Assignment:
Even where a line looks wrong, copy it exactly and include every entry.

Exercise inputs section start

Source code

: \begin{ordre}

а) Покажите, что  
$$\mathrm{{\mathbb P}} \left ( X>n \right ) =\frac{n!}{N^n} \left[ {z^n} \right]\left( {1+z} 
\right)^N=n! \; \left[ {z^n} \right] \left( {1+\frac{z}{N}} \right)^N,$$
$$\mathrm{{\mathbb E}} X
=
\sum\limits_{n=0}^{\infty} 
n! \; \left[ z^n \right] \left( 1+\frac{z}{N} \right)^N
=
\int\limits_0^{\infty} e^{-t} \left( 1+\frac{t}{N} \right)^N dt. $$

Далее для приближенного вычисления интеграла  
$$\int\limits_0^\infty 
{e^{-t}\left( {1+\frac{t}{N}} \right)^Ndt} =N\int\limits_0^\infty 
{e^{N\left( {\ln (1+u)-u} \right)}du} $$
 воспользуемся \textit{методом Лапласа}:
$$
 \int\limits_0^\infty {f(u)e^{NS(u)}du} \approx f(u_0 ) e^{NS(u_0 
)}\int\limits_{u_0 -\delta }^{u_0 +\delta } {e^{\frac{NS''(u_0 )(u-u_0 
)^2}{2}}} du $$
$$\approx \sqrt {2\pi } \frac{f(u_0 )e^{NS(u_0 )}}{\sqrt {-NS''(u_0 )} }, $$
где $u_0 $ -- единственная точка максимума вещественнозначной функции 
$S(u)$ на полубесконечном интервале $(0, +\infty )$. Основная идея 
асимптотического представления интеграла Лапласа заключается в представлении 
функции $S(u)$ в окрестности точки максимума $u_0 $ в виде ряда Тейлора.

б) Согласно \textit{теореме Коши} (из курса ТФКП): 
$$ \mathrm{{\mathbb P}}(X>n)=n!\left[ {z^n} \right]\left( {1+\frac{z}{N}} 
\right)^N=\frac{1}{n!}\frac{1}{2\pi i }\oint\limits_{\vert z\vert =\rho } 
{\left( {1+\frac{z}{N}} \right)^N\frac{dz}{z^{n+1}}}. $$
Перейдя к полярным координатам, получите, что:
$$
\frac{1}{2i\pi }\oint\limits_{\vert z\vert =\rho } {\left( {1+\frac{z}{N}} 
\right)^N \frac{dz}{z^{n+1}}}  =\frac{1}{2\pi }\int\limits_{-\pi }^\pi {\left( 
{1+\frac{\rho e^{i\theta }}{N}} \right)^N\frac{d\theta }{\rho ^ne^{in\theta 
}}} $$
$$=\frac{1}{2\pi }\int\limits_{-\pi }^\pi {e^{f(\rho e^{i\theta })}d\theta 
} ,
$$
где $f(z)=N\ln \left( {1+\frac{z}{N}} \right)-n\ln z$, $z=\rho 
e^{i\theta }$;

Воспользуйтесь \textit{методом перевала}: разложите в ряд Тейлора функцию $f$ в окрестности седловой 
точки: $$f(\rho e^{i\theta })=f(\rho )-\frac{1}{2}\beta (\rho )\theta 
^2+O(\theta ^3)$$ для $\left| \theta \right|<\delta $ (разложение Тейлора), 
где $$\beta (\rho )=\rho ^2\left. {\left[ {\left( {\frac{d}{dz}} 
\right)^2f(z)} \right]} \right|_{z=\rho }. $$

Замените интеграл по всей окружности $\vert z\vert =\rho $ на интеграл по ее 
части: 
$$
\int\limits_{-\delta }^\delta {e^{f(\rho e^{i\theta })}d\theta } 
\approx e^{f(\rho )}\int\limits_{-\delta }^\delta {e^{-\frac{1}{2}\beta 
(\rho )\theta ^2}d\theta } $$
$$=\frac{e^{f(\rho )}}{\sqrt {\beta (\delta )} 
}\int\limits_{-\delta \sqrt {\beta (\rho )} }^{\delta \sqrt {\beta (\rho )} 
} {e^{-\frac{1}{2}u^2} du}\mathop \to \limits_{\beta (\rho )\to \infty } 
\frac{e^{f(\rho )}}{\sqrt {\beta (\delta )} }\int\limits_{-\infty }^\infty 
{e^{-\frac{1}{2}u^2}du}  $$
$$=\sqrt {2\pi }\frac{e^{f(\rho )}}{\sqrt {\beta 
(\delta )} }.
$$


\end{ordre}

Exercise inputs section end

Result for this exercise:
Source code

: \begin{ordre}

а) Покажите, что  
$$\mathrm{{\mathbb P}} \left ( X>n \right ) =\frac{n!}{N^n} \left[ {z^n} \right]\left( {1+z} 
\right)^N=n! \; \left[ {z^n} \right] \left( {1+\frac{z}{N}} \right)^N,$$
$$\mathrm{{\mathbb E}} X
=
\sum\limits_{n=0}^{\infty} 
n! \; \left[ z^n \right] \left( 1+\frac{z}{N} \right)^N
=
\int\limits_0^{\infty} e^{-t} \left( 1+\frac{t}{N} \right)^N dt. $$

Далее для приближенного вычисления интеграла  
$$\int\limits_0^\infty 
{e^{-t}\left( {1+\frac{t}{N}} \right)^Ndt} =N\int\limits_0^\infty 
{e^{N\left( {\ln (1+u)-u} \right)}du} $$
 воспользуемся \textit{методом Лапласа}:
$$
 \int\limits_0^\infty {f(u)e^{NS(u)}du} \approx f(u_0 ) e^{NS(u_0 
)}\int\limits_{u_0 -\delta }^{u_0 +\delta } {e^{\frac{NS''(u_0 )(u-u_0 
)^2}{2}}} du $$
$$\approx \sqrt {2\pi } \frac{f(u_0 )e^{NS(u_0 )}}{\sqrt {-NS''(u_0 )} }, $$
где $u_0 $ -- единственная точка максимума вещественнозначной функции 
$S(u)$ на полубесконечном интервале $(0, +\infty )$. Основная идея 
асимптотического представления интеграла Лапласа заключается в представлении 
функции $S(u)$ в окрестности точки максимума $u_0 $ в виде ряда Тейлора.

б) Согласно \textit{теореме Коши} (из курса ТФКП): 
$$ \mathrm{{\mathbb P}}(X>n)=n!\left[ {z^n} \right]\left( {1+\frac{z}{N}} 
\right)^N=\frac{1}{n!}\frac{1}{2\pi i }\oint\limits_{\vert z\vert =\rho } 
{\left( {1+\frac{z}{N}} \right)^N\frac{dz}{z^{n+1}}}. $$
Перейдя к полярным координатам, получите, что:
$$
\frac{1}{2i\pi }\oint\limits_{\vert z\vert =\rho } {\left( {1+\frac{z}{N}} 
\right)^N \frac{dz}{z^{n+1}}}  =\frac{1}{2\pi }\int\limits_{-\pi }^\pi {\left( 
{1+\frac{\rho e^{i\theta }}{N}} \right)^N\frac{d\theta }{\rho ^ne^{in\theta 
}}} $$
$$=\frac{1}{2\pi }\int\limits_{-\pi }^\pi {e^{f(\rho e^{i\theta })}d\theta 
} ,
$$
где $f(z)=N\ln \left( {1+\frac{z}{N}} \right)-n\ln z$, $z=\rho 
e^{i\theta }$;

Воспользуйтесь \textit{методом перевала}: разложите в ряд Тейлора функцию $f$ в окрестности седловой 
точки: $$f(\rho e^{i\theta })=f(\rho )-\frac{1}{2}\beta (\rho )\theta 
^2+O(\theta ^3)$$ для $\left| \theta \right|<\delta $ (разложение Тейлора), 
где $$\beta (\rho )=\rho ^2\left. {\left[ {\left( {\frac{d}{dz}} 
\right)^2f(z)} \right]} \right|_{z=\rho }. $$

Замените интеграл по всей окружности $\vert z\vert =\rho $ на интеграл по ее 
части: 
$$
\int\limits_{-\delta }^\delta {e^{f(\rho e^{i\theta })}d\theta } 
\approx e^{f(\rho )}\int\limits_{-\delta }^\delta {e^{-\frac{1}{2}\beta 
(\rho )\theta ^2}d\theta } $$
$$=\frac{e^{f(\rho )}}{\sqrt {\beta (\delta )} 
}\int\limits_{-\delta \sqrt {\beta (\rho )} }^{\delta \sqrt {\beta (\rho )} 
} {e^{-\frac{1}{2}u^2} du}\mathop \to \limits_{\beta (\rho )\to \infty } 
\frac{e^{f(\rho )}}{\sqrt {\beta (\delta )} }\int\limits_{-\infty }^\infty 
{e^{-\frac{1}{2}u^2}du}  $$
$$=\sqrt {2\pi }\frac{e^{f(\rho )}}{\sqrt {\beta 
(\delta )} }.
$$


\end{ordre}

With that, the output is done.